Sebastian Stan, the Game of Thrones star who made waves this year thanks to his controversial portrayal of a young Trump in Ali Abbasi’s barely watched The Apprentice, revealed last week that his scheduled appearance in Variety’s popular “Actors on Actors” was axed because the talents “were too afraid to go and talk about this movie”.

The same week, Sylvester Stallone compared Trump to George Washington in his adulatory introduction of the president-elect.  

Hollywood can no longer ignore half the country’s population. Could an era of a conservative TV and film beacon upon us? Only time will tell.  

Upon going back to California, my family’s adopted home, I was instructed by a conservative Zionist Egyptian emigree relative not to talk politics inside their house. 

Four main topics I was told to avoid criticising out loud in my phone calls: the US, Gaza, colonialism and the white race (whom they believed to be the most discriminated against group at the moment). 

They deemed me “progressive” (a derogatory term in their book) and a “socialist” because “you like Europe, which is socialist”.

When I asked what they know about socialism, how Europe is “socialist” and the difference between socialism, communism, and Marxism, they fell silent and changed subject.  

An artistic call to arms

I was livid, enraged by the insipidness of their words, sickened by their conviction that Palestinians and Lebanese were just “collateral damage of a necessary war”.

I failed to engage in civil conversation with them because how can you react to such blind ignorance and bigotry with a straight face? My shortcomings, however, are no different than most liberals. 

We have failed to converse with the other side.
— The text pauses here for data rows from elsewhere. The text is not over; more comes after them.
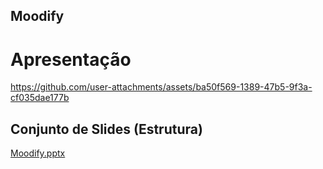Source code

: ## Moodify

# Apresentação







https://github.com/user-attachments/assets/ba50f569-1389-47b5-9f3a-cf035dae177b











## Conjunto de Slides (Estrutura)

[Moodify.pptx](https://github.com/user-attachments/files/19154219/Moodify.pptx)
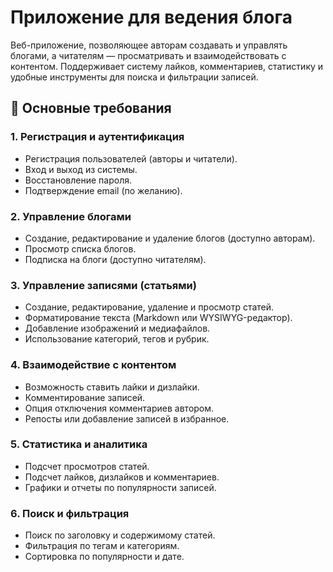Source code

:# Приложение для ведения блога  

Веб-приложение, позволяющее авторам создавать и управлять блогами, а читателям — просматривать и взаимодействовать с контентом. Поддерживает систему лайков, комментариев, статистику и удобные инструменты для поиска и фильтрации записей.  

## 📌 Основные требования  

### 1. Регистрация и аутентификация  
- Регистрация пользователей (авторы и читатели).  
- Вход и выход из системы.  
- Восстановление пароля.  
- Подтверждение email (по желанию).  

### 2. Управление блогами  
- Создание, редактирование и удаление блогов (доступно авторам).  
- Просмотр списка блогов.  
- Подписка на блоги (доступно читателям).  

### 3. Управление записями (статьями)  
- Создание, редактирование, удаление и просмотр статей.  
- Форматирование текста (Markdown или WYSIWYG-редактор).  
- Добавление изображений и медиафайлов.  
- Использование категорий, тегов и рубрик.  

### 4. Взаимодействие с контентом  
- Возможность ставить лайки и дизлайки.  
- Комментирование записей.  
- Опция отключения комментариев автором.  
- Репосты или добавление записей в избранное.  

### 5. Статистика и аналитика  
- Подсчет просмотров статей.  
- Подсчет лайков, дизлайков и комментариев.  
- Графики и отчеты по популярности записей.  

### 6. Поиск и фильтрация  
- Поиск по заголовку и содержимому статей.  
- Фильтрация по тегам и категориям.  
- Сортировка по популярности и дате.  

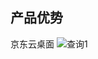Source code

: ## 产品优势
京东云桌面
![查询1](https://github.com/JDWorkSpace/cn/blob/JDWorkSpaces/image/JDWorkSpaces/%E4%BA%A7%E5%93%81%E4%BC%98%E5%8A%BF02.png)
We have failed to constructively counter and dispel this encroaching intolerance and ignorance; we have failed to decolonise the colonised minds of millions of Americans, white and coloured, like my relative. 

The socio-economic system and the state of education are the main culprits for the intellectual and moral bankruptcy of the right, but we, the intellectual left, are undeniably responsible as well. 

What we need is an art that captures the complexity and multidimensionality of Arab experience

The next four years will be arduous for pro-Palestinian voices. The widespread crackdown on pro-Palestinian protests in universities is expected to increase under the second Trump reign.

A notorious bill allowing the Treasury secretary to designate non-profit organisations as supporters of terrorism could result in the closure of a sizable number of Arab institutes if approved by Congress.

Arab films and art may find it extra difficult to penetrate an already shrinking American market. 

More than 9/11, more than the 2016 election, this is the time that requires the most resistance from Arab artists. 

Producing Netflix-like oversimplified narratives of Arab lives in America is not going to cut it this time around, and we need to stop seeking validation from Hollywood and the West for our art and stories. 

What we need is an art that captures the complexity and multidimensionality of Arab experience; a shrewd, insubordinate, authentic, and free art created with our own language that challenges the western view of our culture and history. 

What we need is to break free from the echo chamber we have enslaved ourselves in. And with colleges no longer being the free space they once were, it’s up to us to create new free spaces devoid of restrictions.

Difficult epochs have always spawned revolutionary art. Whether our artists can conjure up the means and courage to fight and defend the very core of our existence could prove to be one of the most defining cultural battles of the decade.